### Your task
Every record gets copied exactly, and no picture goes with it.

____ Source information

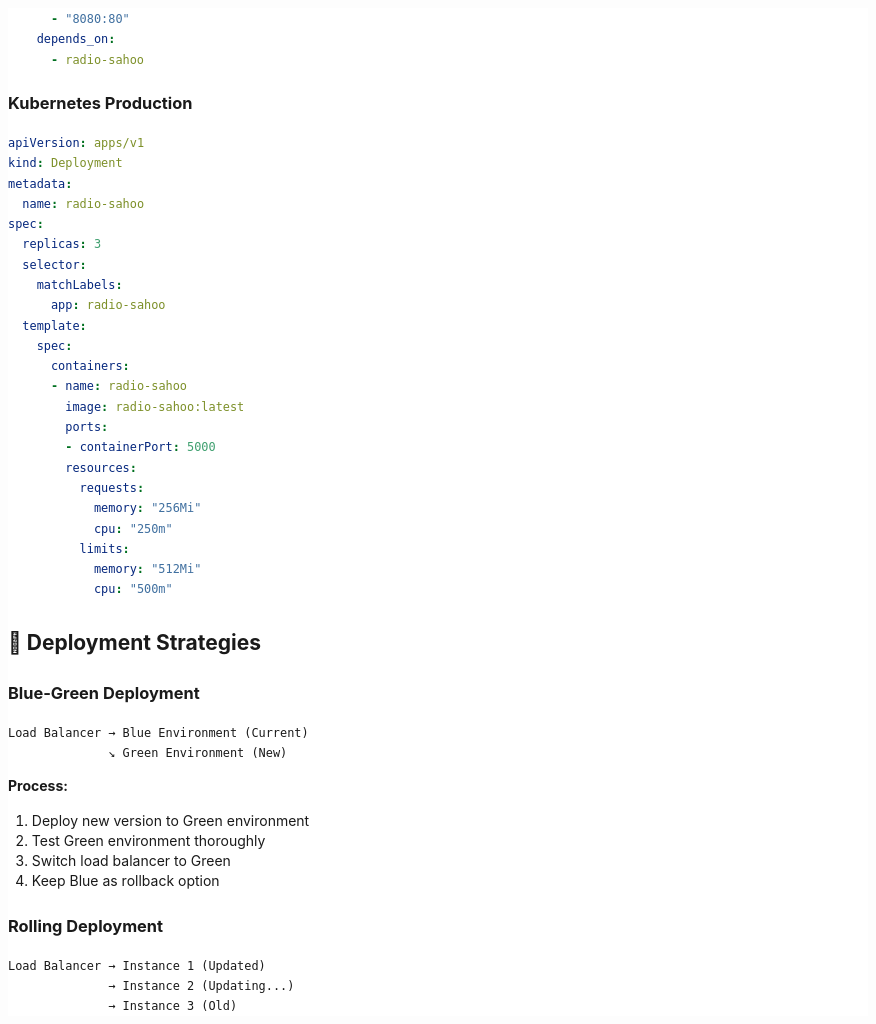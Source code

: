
 ```yaml
      - "8080:80"
    depends_on:
      - radio-sahoo
```

### Kubernetes Production
```yaml
apiVersion: apps/v1
kind: Deployment
metadata:
  name: radio-sahoo
spec:
  replicas: 3
  selector:
    matchLabels:
      app: radio-sahoo
  template:
    spec:
      containers:
      - name: radio-sahoo
        image: radio-sahoo:latest
        ports:
        - containerPort: 5000
        resources:
          requests:
            memory: "256Mi"
            cpu: "250m"
          limits:
            memory: "512Mi"
            cpu: "500m"
```

## 🚀 Deployment Strategies

### Blue-Green Deployment
```
Load Balancer → Blue Environment (Current)
              ↘ Green Environment (New)
```

**Process:**
1. Deploy new version to Green environment
2. Test Green environment thoroughly
3. Switch load balancer to Green
4. Keep Blue as rollback option

### Rolling Deployment
```
Load Balancer → Instance 1 (Updated)
              → Instance 2 (Updating...)
              → Instance 3 (Old)
```
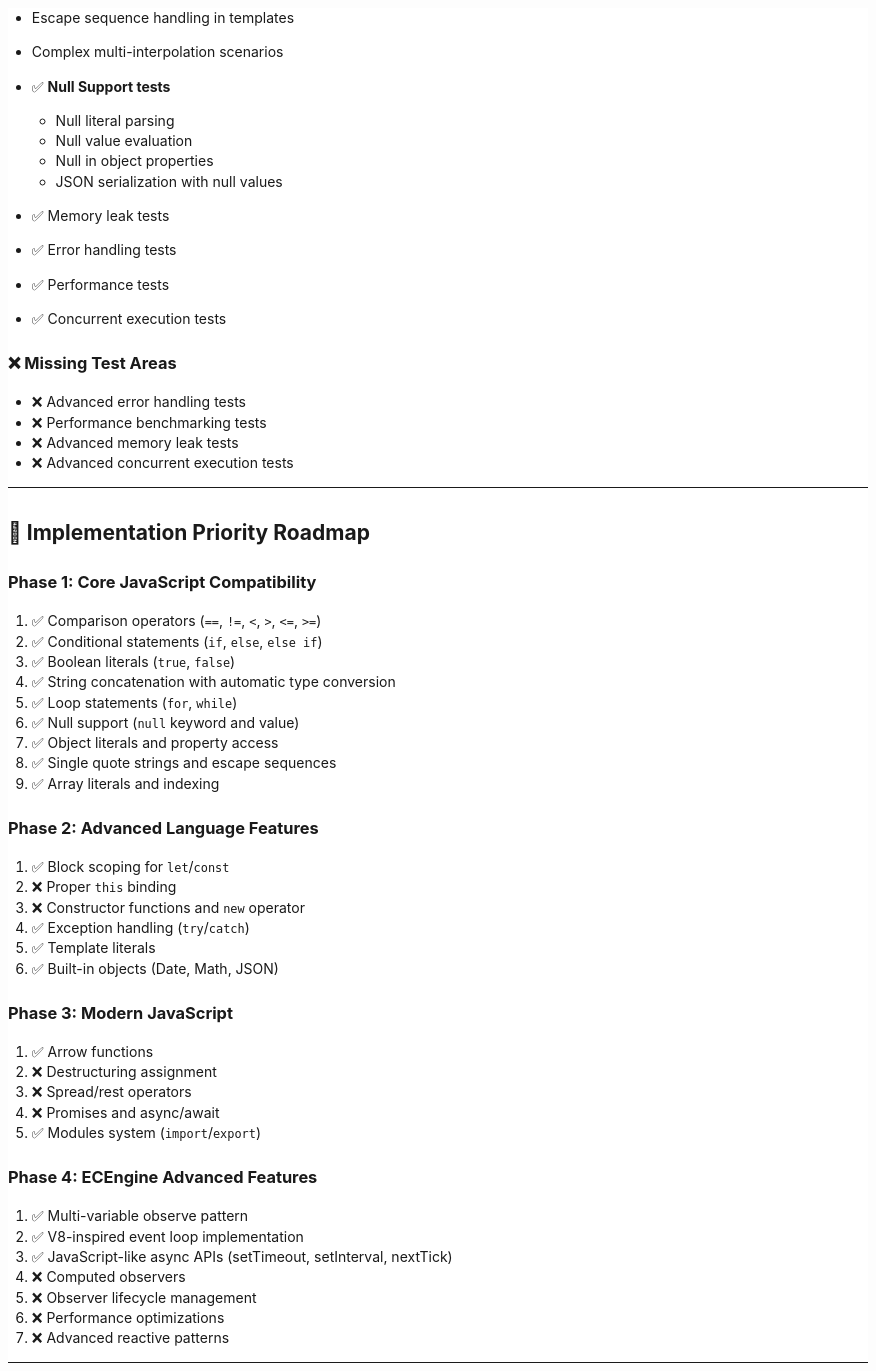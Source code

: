   - Escape sequence handling in templates
  - Complex multi-interpolation scenarios
- ✅ **Null Support tests**
  - Null literal parsing
  - Null value evaluation
  - Null in object properties
  - JSON serialization with null values

- ✅ Memory leak tests
- ✅ Error handling tests
- ✅ Performance tests
- ✅ Concurrent execution tests
### ❌ **Missing Test Areas**
- ❌ Advanced error handling tests
- ❌ Performance benchmarking tests
- ❌ Advanced memory leak tests
- ❌ Advanced concurrent execution tests

---

## 🎯 **Implementation Priority Roadmap**

### **Phase 1: Core JavaScript Compatibility**
1. ✅ Comparison operators (`==`, `!=`, `<`, `>`, `<=`, `>=`)
2. ✅ Conditional statements (`if`, `else`, `else if`)
3. ✅ Boolean literals (`true`, `false`)
4. ✅ String concatenation with automatic type conversion
5. ✅ Loop statements (`for`, `while`)
6. ✅ Null support (`null` keyword and value)
7. ✅ Object literals and property access
8. ✅ Single quote strings and escape sequences
9. ✅ Array literals and indexing

### **Phase 2: Advanced Language Features**
1. ✅ Block scoping for `let`/`const`
2. ❌ Proper `this` binding
3. ❌ Constructor functions and `new` operator
4. ✅ Exception handling (`try`/`catch`)
5. ✅ Template literals
6. ✅ Built-in objects (Date, Math, JSON)

### **Phase 3: Modern JavaScript**
1. ✅ Arrow functions
2. ❌ Destructuring assignment
3. ❌ Spread/rest operators
4. ❌ Promises and async/await
5. ✅ Modules system (`import`/`export`)

### **Phase 4: ECEngine Advanced Features**
1. ✅ Multi-variable observe pattern
2. ✅ V8-inspired event loop implementation
3. ✅ JavaScript-like async APIs (setTimeout, setInterval, nextTick)
4. ❌ Computed observers
5. ❌ Observer lifecycle management
6. ❌ Performance optimizations
7. ❌ Advanced reactive patterns

---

________

### Written answer
Source code

:
 ```yaml
      - "8080:80"
    depends_on:
      - radio-sahoo
```

### Kubernetes Production
```yaml
apiVersion: apps/v1
kind: Deployment
metadata:
  name: radio-sahoo
spec:
  replicas: 3
  selector:
    matchLabels:
      app: radio-sahoo
  template:
    spec:
      containers:
      - name: radio-sahoo
        image: radio-sahoo:latest
        ports:
        - containerPort: 5000
        resources:
          requests:
            memory: "256Mi"
            cpu: "250m"
          limits:
            memory: "512Mi"
            cpu: "500m"
```

## 🚀 Deployment Strategies

### Blue-Green Deployment
```
Load Balancer → Blue Environment (Current)
              ↘ Green Environment (New)
```

**Process:**
1. Deploy new version to Green environment
2. Test Green environment thoroughly
3. Switch load balancer to Green
4. Keep Blue as rollback option

### Rolling Deployment
```
Load Balancer → Instance 1 (Updated)
              → Instance 2 (Updating...)
              → Instance 3 (Old)
```
Source code

:   - Escape sequence handling in templates
  - Complex multi-interpolation scenarios
- ✅ **Null Support tests**
  - Null literal parsing
  - Null value evaluation
  - Null in object properties
  - JSON serialization with null values

- ✅ Memory leak tests
- ✅ Error handling tests
- ✅ Performance tests
- ✅ Concurrent execution tests
### ❌ **Missing Test Areas**
- ❌ Advanced error handling tests
- ❌ Performance benchmarking tests
- ❌ Advanced memory leak tests
- ❌ Advanced concurrent execution tests

---

## 🎯 **Implementation Priority Roadmap**

### **Phase 1: Core JavaScript Compatibility**
1. ✅ Comparison operators (`==`, `!=`, `<`, `>`, `<=`, `>=`)
2. ✅ Conditional statements (`if`, `else`, `else if`)
3. ✅ Boolean literals (`true`, `false`)
4. ✅ String concatenation with automatic type conversion
5. ✅ Loop statements (`for`, `while`)
6. ✅ Null support (`null` keyword and value)
7. ✅ Object literals and property access
8. ✅ Single quote strings and escape sequences
9. ✅ Array literals and indexing

### **Phase 2: Advanced Language Features**
1. ✅ Block scoping for `let`/`const`
2. ❌ Proper `this` binding
3. ❌ Constructor functions and `new` operator
4. ✅ Exception handling (`try`/`catch`)
5. ✅ Template literals
6. ✅ Built-in objects (Date, Math, JSON)

### **Phase 3: Modern JavaScript**
1. ✅ Arrow functions
2. ❌ Destructuring assignment
3. ❌ Spread/rest operators
4. ❌ Promises and async/await
5. ✅ Modules system (`import`/`export`)

### **Phase 4: ECEngine Advanced Features**
1. ✅ Multi-variable observe pattern
2. ✅ V8-inspired event loop implementation
3. ✅ JavaScript-like async APIs (setTimeout, setInterval, nextTick)
4. ❌ Computed observers
5. ❌ Observer lifecycle management
6. ❌ Performance optimizations
7. ❌ Advanced reactive patterns

---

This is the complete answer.